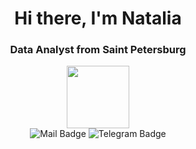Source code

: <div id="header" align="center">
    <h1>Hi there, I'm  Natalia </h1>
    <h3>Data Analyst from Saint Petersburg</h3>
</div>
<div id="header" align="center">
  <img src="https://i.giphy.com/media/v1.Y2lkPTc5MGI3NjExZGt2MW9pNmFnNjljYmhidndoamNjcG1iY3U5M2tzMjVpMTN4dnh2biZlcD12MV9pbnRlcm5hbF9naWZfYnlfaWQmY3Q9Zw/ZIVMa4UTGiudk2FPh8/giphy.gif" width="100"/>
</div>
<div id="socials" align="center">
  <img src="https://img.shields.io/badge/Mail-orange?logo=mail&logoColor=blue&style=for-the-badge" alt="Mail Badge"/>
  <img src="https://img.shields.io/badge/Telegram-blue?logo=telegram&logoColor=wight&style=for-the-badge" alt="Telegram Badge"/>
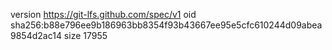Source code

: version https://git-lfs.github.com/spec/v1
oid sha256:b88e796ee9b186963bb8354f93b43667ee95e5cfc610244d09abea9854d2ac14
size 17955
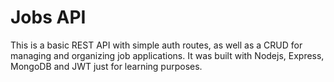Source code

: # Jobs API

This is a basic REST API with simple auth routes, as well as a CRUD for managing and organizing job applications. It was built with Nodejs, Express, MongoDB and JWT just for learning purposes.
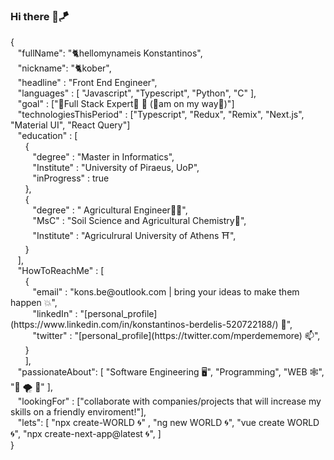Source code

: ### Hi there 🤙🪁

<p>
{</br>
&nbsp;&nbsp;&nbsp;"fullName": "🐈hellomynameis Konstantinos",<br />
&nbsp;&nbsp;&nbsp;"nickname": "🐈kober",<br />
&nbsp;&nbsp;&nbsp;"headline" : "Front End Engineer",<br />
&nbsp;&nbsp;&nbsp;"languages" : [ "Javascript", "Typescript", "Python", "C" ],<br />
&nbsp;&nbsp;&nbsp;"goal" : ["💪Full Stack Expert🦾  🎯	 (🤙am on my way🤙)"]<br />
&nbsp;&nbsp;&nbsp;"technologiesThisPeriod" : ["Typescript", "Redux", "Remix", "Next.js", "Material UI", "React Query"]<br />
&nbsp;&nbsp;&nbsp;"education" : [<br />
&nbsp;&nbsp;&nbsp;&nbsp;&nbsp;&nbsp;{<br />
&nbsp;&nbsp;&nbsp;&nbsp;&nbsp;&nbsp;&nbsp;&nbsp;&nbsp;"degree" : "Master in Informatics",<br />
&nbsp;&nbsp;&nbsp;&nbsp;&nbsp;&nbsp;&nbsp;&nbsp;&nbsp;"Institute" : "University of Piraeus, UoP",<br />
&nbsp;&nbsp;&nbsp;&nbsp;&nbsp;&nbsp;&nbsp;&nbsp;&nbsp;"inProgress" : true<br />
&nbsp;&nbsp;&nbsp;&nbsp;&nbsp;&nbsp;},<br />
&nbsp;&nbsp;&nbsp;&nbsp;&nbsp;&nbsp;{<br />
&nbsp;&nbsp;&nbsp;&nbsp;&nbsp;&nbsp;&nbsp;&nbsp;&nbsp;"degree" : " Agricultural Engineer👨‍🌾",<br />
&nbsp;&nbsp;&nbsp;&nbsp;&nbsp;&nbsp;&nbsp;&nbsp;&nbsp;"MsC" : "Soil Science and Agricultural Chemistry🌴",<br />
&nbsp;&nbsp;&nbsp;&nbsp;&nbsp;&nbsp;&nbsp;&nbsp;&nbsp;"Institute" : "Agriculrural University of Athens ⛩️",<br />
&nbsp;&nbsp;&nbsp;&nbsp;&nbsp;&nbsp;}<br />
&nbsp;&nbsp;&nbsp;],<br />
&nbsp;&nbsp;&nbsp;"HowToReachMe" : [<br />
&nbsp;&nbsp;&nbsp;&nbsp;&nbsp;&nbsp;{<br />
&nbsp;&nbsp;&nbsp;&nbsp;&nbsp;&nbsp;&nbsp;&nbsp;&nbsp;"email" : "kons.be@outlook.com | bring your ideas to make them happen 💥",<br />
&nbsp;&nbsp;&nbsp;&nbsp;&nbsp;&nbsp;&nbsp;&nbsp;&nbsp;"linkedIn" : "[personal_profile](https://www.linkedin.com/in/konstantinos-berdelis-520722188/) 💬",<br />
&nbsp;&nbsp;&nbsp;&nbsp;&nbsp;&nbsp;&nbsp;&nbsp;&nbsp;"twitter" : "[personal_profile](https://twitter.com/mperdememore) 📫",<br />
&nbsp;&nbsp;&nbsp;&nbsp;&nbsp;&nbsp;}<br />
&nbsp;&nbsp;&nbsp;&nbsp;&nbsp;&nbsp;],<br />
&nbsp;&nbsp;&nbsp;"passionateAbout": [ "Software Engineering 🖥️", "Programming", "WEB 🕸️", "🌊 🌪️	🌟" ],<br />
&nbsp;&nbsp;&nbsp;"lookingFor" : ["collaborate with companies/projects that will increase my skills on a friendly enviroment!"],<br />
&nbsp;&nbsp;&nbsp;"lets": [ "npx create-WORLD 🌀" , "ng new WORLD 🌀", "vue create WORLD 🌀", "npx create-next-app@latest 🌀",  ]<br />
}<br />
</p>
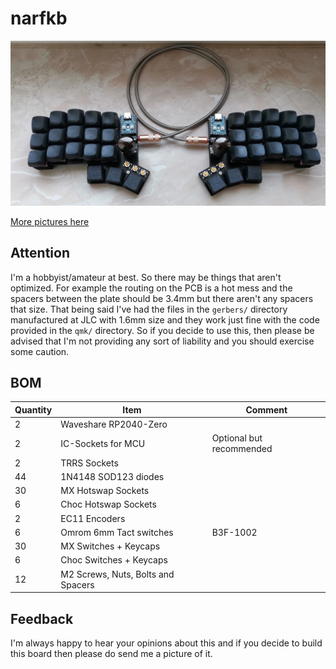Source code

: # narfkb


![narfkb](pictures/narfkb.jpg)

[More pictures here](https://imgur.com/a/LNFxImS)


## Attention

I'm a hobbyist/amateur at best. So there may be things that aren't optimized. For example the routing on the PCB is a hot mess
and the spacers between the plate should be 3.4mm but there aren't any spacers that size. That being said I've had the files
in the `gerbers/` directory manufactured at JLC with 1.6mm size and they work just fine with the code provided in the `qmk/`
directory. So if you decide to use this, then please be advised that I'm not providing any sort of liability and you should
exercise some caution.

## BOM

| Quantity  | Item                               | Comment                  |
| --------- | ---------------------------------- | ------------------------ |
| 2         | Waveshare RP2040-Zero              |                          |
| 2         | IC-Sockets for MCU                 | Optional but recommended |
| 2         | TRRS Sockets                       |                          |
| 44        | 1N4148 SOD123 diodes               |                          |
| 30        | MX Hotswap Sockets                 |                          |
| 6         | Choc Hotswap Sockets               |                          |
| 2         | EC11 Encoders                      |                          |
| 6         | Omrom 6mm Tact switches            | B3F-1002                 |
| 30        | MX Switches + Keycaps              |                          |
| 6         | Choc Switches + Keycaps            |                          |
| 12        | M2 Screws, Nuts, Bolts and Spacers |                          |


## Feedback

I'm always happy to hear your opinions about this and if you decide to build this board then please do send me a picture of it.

> [WHAT TO PRODUCE] Show every line above in which the word "pictures" is found.

> [ANSWER SECTION]
![narfkb](pictures/narfkb.jpg)
[More pictures here](https://imgur.com/a/LNFxImS)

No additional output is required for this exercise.